2L’A. veut mettre au jour « les principes qui sous-tendent les solidarités interpersonnelles » (p.19) : quels types d’acteurs, au sein de quelles relations, accepteraient de céder une partie de leurs ressources et pour quelles « bonnes raisons » (pour reprendre Boudon, qu’elle cite) ?

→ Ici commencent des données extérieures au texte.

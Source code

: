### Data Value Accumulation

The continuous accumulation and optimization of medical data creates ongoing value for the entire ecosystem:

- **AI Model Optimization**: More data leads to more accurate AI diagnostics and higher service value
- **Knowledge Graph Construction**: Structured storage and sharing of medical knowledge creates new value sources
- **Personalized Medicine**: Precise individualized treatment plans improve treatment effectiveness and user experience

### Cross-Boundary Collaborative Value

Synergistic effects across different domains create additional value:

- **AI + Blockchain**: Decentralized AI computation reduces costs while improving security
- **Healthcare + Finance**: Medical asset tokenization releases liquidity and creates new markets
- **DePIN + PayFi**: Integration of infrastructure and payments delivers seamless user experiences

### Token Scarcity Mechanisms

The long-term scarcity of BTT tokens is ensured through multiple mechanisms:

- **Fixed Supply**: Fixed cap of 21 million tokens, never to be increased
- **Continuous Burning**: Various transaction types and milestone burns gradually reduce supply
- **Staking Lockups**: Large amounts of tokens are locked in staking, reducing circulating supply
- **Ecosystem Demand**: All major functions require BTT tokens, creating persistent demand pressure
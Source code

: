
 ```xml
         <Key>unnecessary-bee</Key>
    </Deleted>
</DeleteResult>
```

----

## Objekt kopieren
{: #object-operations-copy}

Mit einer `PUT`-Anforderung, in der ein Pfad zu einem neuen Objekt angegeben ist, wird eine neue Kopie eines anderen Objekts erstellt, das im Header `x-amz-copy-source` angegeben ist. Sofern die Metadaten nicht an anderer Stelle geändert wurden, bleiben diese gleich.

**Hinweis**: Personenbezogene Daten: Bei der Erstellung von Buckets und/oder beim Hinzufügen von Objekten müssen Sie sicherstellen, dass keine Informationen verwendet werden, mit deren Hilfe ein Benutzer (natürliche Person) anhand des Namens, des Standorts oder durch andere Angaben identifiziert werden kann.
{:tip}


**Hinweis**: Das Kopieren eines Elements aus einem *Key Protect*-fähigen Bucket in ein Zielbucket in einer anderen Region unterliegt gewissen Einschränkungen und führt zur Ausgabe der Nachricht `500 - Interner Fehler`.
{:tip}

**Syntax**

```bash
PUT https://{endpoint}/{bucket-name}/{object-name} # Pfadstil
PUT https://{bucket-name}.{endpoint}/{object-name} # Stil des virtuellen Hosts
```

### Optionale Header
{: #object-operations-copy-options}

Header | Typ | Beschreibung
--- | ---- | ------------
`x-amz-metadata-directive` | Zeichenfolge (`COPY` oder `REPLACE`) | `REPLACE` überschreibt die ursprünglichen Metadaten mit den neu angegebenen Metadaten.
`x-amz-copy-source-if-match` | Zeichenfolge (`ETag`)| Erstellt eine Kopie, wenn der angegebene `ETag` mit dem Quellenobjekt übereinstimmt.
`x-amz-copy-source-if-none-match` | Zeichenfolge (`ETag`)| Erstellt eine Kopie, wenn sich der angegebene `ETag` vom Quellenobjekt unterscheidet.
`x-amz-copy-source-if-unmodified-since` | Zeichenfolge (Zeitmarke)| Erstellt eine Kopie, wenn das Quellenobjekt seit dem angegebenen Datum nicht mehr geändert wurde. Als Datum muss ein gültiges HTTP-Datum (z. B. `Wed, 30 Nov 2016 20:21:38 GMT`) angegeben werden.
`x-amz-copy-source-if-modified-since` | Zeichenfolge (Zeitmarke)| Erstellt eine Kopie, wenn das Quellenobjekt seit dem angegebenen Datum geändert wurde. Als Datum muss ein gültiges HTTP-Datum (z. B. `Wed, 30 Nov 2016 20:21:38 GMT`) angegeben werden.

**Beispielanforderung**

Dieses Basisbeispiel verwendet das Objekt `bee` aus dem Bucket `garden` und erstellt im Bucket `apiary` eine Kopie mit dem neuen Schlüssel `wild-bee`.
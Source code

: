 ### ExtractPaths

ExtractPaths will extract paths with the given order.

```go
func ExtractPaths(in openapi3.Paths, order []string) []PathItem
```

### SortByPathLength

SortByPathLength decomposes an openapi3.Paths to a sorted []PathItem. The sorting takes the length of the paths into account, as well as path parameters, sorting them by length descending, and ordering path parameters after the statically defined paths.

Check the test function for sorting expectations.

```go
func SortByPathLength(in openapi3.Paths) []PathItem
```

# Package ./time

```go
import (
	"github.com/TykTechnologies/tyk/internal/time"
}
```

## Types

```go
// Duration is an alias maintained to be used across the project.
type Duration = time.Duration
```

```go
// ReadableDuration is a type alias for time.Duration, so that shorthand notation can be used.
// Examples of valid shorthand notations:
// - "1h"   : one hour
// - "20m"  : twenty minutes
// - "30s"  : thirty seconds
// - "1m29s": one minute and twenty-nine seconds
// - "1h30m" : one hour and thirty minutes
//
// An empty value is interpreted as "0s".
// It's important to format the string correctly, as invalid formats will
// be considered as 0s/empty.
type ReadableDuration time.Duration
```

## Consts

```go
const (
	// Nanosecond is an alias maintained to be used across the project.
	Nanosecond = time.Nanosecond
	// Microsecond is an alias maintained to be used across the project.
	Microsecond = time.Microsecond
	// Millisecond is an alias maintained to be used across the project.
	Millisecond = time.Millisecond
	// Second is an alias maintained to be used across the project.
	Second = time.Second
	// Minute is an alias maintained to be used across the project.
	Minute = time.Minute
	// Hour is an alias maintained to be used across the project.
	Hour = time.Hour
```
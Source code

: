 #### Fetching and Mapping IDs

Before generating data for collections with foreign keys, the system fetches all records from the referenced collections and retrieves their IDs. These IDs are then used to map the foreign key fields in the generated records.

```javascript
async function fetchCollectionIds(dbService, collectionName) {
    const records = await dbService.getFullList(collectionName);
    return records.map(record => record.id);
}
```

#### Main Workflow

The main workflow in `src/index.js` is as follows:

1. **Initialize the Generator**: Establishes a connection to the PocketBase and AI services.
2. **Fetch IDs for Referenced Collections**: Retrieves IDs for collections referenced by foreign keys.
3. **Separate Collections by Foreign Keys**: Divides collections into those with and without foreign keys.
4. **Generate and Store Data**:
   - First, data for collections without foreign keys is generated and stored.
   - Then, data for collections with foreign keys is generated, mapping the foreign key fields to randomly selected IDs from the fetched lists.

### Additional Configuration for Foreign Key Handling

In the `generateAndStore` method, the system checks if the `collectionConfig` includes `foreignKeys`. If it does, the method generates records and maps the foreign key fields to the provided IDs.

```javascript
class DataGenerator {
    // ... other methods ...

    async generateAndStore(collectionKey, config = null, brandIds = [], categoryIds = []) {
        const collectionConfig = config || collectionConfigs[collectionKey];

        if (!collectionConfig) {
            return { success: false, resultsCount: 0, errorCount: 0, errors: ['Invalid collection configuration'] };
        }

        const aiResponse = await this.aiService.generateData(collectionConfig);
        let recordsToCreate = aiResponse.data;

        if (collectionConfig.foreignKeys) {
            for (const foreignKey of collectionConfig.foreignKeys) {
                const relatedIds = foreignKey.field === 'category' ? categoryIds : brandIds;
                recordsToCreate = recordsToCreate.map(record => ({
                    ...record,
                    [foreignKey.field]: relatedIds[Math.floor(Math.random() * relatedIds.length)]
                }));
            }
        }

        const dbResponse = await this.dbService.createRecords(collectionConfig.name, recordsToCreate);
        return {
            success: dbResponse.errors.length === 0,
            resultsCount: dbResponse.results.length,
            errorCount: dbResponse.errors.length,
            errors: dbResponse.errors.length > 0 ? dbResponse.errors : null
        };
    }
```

3C’est dans une perspective chère à l’individualisme méthodologique que l’A. va en effet aborder le problème, en sachant, au départ de la théorie des choix rationnels, élargir de façon équilibrée le questionnement pour y inclure aussi bien les attentes de rôles, très normatives en particulier en ce qui concerne la famille, que la façon dont certaines modalités de relations – qualifiées d’ « ouvertes », où l’on retrouvera davantage les relations amicales – permettent une co-construction de règles propres à chaque relation dans son histoire singulière.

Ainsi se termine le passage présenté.